EXERCISE GOAL:
Starting at the line that contains "- General solution can be explicit", restate each line word for word through the final line of the data, keeping both ends.
Top of DATA
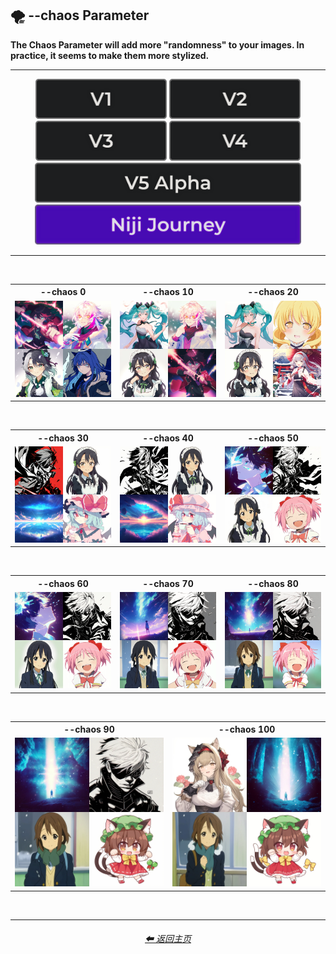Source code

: <h2>🌪 --chaos Parameter</h2>
<b>The Chaos Parameter will add more "randomness" to your images. In practice, it seems to make them more stylized.</b>
<br>

<hr><!--------------->

<div align="center">

[<img src="/Images/Repo_Parts/Buttons/Version_Buttons/button_version_V1_inactive.webp?raw=true" alt="MidJourney V1" height="64" />](/Pages/MJ_V1/Comparison_Pages/Parameters/Chaos_Comparison.md)
[<img src="/Images/Repo_Parts/Buttons/Version_Buttons/button_version_V2_inactive.webp?raw=true" alt="MidJourney V2" height="64" />](/Pages/MJ_V2/Comparison_Pages/Parameters/Chaos_Comparison.md)
[<img src="/Images/Repo_Parts/Buttons/Version_Buttons/button_version_V3_inactive.webp?raw=true" alt="MidJourney V3" height="64" />](/Pages/MJ_V3/Comparison_Pages/Parameters/Chaos_Comparison.md)
[<img src="/Images/Repo_Parts/Buttons/Version_Buttons/button_version_V4_inactive.webp?raw=true" alt="MidJourney V4" height="64" />](/Pages/MJ_V4/Comparison_Pages/Parameters/Chaos_Comparison/Chaos_Comparison.md)
<br>
[<img src="/Images/Repo_Parts/Buttons/Version_Buttons/button_version_V5_Alpha_inactive_half.webp?raw=true" alt="MidJourney V5" height="64" />](/Pages/MJ_V5/Comparison_Pages/Parameters/Chaos_Comparison.md)
[<img src="/Images/Repo_Parts/Buttons/Version_Buttons/button_version_niji_active_half.webp?raw=true" alt="Niji Journey" height="64" />]()

</div>

<hr>
<br>

<div align="center">

<table>
	<tr align=center valign=middle>
		<th>--chaos 0</th>
		<th>--chaos 10</th>
		<th>--chaos 20</th>
	</tr>
	<tr align=center valign=middle>
		<td>
			<img src="/Images/Niji_Journey/Comparison_Page_Images/Chaos_Comparison/Anime_chaos_0.webp?raw=true" width="256" />
		</td>
		<td>
			<img src="/Images/Niji_Journey/Comparison_Page_Images/Chaos_Comparison/Anime_chaos_10.webp?raw=true" width="256" />
		</td>
		<td>
			<img src="/Images/Niji_Journey/Comparison_Page_Images/Chaos_Comparison/Anime_chaos_20.webp?raw=true" width="256" />
		</td>
	</tr>
</table>

<br>

<table>
	<tr align=center valign=middle>
		<th>--chaos 30</th>
		<th>--chaos 40</th>
		<th>--chaos 50</th>
	</tr>
	<tr align=center valign=middle>
		<td>
			<img src="/Images/Niji_Journey/Comparison_Page_Images/Chaos_Comparison/Anime_chaos_30.webp?raw=true" width="256" />
		</td>
		<td>
			<img src="/Images/Niji_Journey/Comparison_Page_Images/Chaos_Comparison/Anime_chaos_40.webp?raw=true" width="256" />
		</td>
		<td>
			<img src="/Images/Niji_Journey/Comparison_Page_Images/Chaos_Comparison/Anime_chaos_50.webp?raw=true" width="256" />
		</td>
	</tr>
</table>

<br>

<table>
	<tr align=center valign=middle>
		<th>--chaos 60</th>
		<th>--chaos 70</th>
		<th>--chaos 80</th>
	</tr>
	<tr align=center valign=middle>
		<td>
			<img src="/Images/Niji_Journey/Comparison_Page_Images/Chaos_Comparison/Anime_chaos_60.webp?raw=true" width="256" />
		</td>
		<td>
			<img src="/Images/Niji_Journey/Comparison_Page_Images/Chaos_Comparison/Anime_chaos_70.webp?raw=true" width="256" />
		</td>
		<td>
			<img src="/Images/Niji_Journey/Comparison_Page_Images/Chaos_Comparison/Anime_chaos_80.webp?raw=true" width="256" />
		</td>
	</tr>
</table>

<br>

<table>
	<tr align=center valign=middle>
		<th>--chaos 90</th>
		<th>--chaos 100</th>
	</tr>
	<tr align=center valign=middle>
		<td>
			<img src="/Images/Niji_Journey/Comparison_Page_Images/Chaos_Comparison/Anime_chaos_90.webp?raw=true" width="256" />
		</td>
		<td>
			<img src="/Images/Niji_Journey/Comparison_Page_Images/Chaos_Comparison/Anime_chaos_100.webp?raw=true" width="256" />
		</td>
	</tr>
</table>

</div>

<br>

<hr><!--------------->
<div align="center">
<h6><a href="/README.md">⬅ 返回主页</a></h6>
</div>
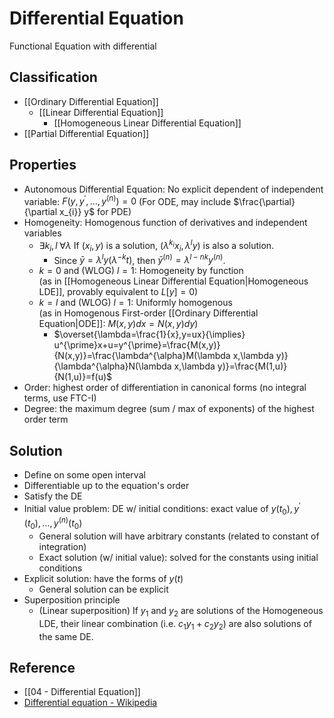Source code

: # Differential Equation

Functional Equation with differential

## Classification

- [[Ordinary Differential Equation]]
	- [[Linear Differential Equation]]
		- [[Homogeneous Linear Differential Equation]]
- [[Partial Differential Equation]]

## Properties

- Autonomous Differential Equation: No explicit dependent of independent variable: $F(y,y^\prime,\dots,y^{(n)})=0$ (For ODE, may include $\frac{\partial}{\partial x_{i}} y$ for PDE)
- Homogeneity: Homogenous function of derivatives and independent variables
	- $\exists k_{i},l\;\forall\lambda$ If $(x_{i}, y)$ is a solution, $(\lambda^{k_{i}} x_{i}, \lambda^{l} y)$ is also a solution.
		- Since $\bar{y}=\lambda^{l} y(\lambda^{-k}t)$, then $\bar{y}^{(n)}=\lambda^{l-nk} y^{(n)}$.
	- $k=0$ and (WLOG) $l=1$: Homogeneity by function  
	  (as in [[Homogeneous Linear Differential Equation|Homogeneous LDE]], provably equivalent to $L[y]=0$)
	- $k=l$ and (WLOG) $l=1$: Uniformly homogenous  
	  (as in Homogenous First-order [[Ordinary Differential Equation|ODE]]: $M(x,y)dx=N(x,y)dy$)
		- $\overset{\lambda=\frac{1}{x},y=ux}{\implies} u^{\prime}x+u=y^{\prime}=\frac{M(x,y)}{N(x,y)}=\frac{\lambda^{\alpha}M(\lambda x,\lambda y)}{\lambda^{\alpha}N(\lambda x,\lambda y)}=\frac{M(1,u)}{N(1,u)}=f(u)$
- Order: highest order of differentiation in canonical forms (no integral terms, use FTC-I)
- Degree: the maximum degree (sum / max of exponents) of the highest order term

## Solution

- Define on some open interval
- Differentiable up to the equation's order
- Satisfy the DE
- Initial value problem: DE w/ initial conditions: exact value of $y(t_{0}),y^{\prime}(t_{0}),\dots,y^{(n)}(t_{0})$
	- General solution will have arbitrary constants (related to constant of integration)
	- Exact solution (w/ initial value): solved for the constants using initial conditions
- Explicit solution: have the forms of $y(t)$
	- General solution can be explicit
- Superposition principle
	- (Linear superposition) If $y_1$ and $y_2$ are solutions of the Homogeneous LDE, their linear combination (i.e. $c_{1}y_{1}+c_{2}y_{2}$) are also solutions of the same DE.

## Reference

- [[04 - Differential Equation]]
- [Differential equation - Wikipedia](https://en.wikipedia.org/wiki/Differential_equation)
Bottom of DATA
RESPONSE BELOW:
	- General solution can be explicit
- Superposition principle
	- (Linear superposition) If $y_1$ and $y_2$ are solutions of the Homogeneous LDE, their linear combination (i.e. $c_{1}y_{1}+c_{2}y_{2}$) are also solutions of the same DE.

## Reference

- [[04 - Differential Equation]]
- [Differential equation - Wikipedia](https://en.wikipedia.org/wiki/Differential_equation)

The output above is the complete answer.